Entre 1992-94 et 2005, l'utilisation du sorgho en alimentation humaine dans les pays en développement devrait passer de 26 millions de tonnes à plus de 30 millions de tonnes. Pendant cette période, la part asiatique de la consommation mondiale passera de 50 à 40 pour-cent, alors que la part africaine passera de 47 à 57 pour-cent, ce qui montre combien le sorgho est important pour la sécurité alimentaire. En Afrique, la consommation de sorgho devrait augmenter de près de 5 millions de tonnes, soit une augmentation de près de 40 pour-cent. Même cette forte augmentation sera inférieure à la croissance démographique. On observera une légère baisse de la consommation par habitant.

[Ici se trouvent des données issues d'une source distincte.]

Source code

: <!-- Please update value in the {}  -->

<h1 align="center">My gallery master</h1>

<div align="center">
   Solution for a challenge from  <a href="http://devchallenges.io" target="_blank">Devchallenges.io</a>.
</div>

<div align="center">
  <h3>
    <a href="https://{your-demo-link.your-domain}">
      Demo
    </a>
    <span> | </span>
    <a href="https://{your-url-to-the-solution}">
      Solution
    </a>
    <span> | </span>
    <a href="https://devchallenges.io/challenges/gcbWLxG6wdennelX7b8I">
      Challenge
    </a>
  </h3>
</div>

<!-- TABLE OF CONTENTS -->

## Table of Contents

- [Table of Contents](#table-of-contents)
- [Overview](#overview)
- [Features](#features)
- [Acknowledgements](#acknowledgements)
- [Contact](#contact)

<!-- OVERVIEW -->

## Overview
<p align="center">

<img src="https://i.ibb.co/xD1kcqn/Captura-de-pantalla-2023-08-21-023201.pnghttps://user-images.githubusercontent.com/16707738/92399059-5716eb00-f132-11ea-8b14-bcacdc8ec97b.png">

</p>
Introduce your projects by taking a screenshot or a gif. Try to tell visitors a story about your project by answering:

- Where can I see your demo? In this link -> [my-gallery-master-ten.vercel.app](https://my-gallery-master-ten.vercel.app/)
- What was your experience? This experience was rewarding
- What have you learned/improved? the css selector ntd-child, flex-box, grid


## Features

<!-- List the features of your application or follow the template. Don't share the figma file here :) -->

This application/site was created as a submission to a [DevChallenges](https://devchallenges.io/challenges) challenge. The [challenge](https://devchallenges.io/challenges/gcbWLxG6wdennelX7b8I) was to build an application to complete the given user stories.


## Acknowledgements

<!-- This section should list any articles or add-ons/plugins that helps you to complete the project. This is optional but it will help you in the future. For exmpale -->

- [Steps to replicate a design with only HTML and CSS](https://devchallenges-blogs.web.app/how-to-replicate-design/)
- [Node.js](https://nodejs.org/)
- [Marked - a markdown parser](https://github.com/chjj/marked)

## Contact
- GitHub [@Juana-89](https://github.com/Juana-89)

Tableau 9. - Taux de croissance prévus pour le sorgho, 1992-94 à 2005.



Superficie
(%/an)

Rendement
(%/an)

Production
(%/an)

Production par habitant
(%/an)

Utilisation

Totale
(%/an)

Alimentation humaine
(%/an)

Alimentation animale
(%/an)

Pays en développement

0,3

1,2

1,6

-0,3

1,8

1,2

3,2


Afrique

1,4

1,4

2,8

-0,2

2,9

2,8

5,9



Afrique du Nord

1,8

1,3

3,1

0,8

3,5

2,7

6,2



Afrique occidentale

1,3

1,5

2,8

-0,5

2,9

3,0

5,7



Afrique centrale

1,1

0,6

1,7

-1,4

1,6

1,6

4,7



Afrique orientale

1,2

1,5

2,7

-0,6

2,7

2,8

4,2



Afrique australe

2,4

0,1

2,5

-0,6

2,8

2,9

1,9


Asie

-1,5

1,6

0,0

-1,6

0,7

-0,7

5,7



Proche-Orient

2,6

1,2

3,9

1,2

2,8

2,9

2,8



Extrême-Orient

-1,7

1,6

-0,1

-1,7

0,4

-0,9

6,2


Amérique centrale et Caraïbes

1,3

0,8

2,1

0,2

1,0

1,2

1,6


Amérique du Sud

0,9

0,6

1,6

-0,1

2,5

0,6

2,6

Pays développés

0,0

0,4

0,4

-0,1

-0,7

1,3

-0,8

Monde

0,3

0,9

1,2

-0,4

1,2

1,2

1,3

Source: FAO/ICRISAT

En Afrique, les perspectives à moyen terme (et la contribution du sorgho à la sécurité alimentaire) dépendront de la capacité d'accroître la productivité de cette culture en surmontant ses diverses contraintes. En Asie, l'avenir du sorgho sera déterminé, pour une bonne part, par l'évolution des modèles de consommation, notamment le changement des préférences alimentaires, et leurs effets sur la demande des consommateurs et la rentabilité pour les producteurs. En Amérique latine, les facteurs-clés seront l'expansion des industries animales et la compétitivité du sorgho par rapport au maïs (la compétitivité de ces céréales est surtout influencée par des facteurs environnementaux, technologiques et politiques).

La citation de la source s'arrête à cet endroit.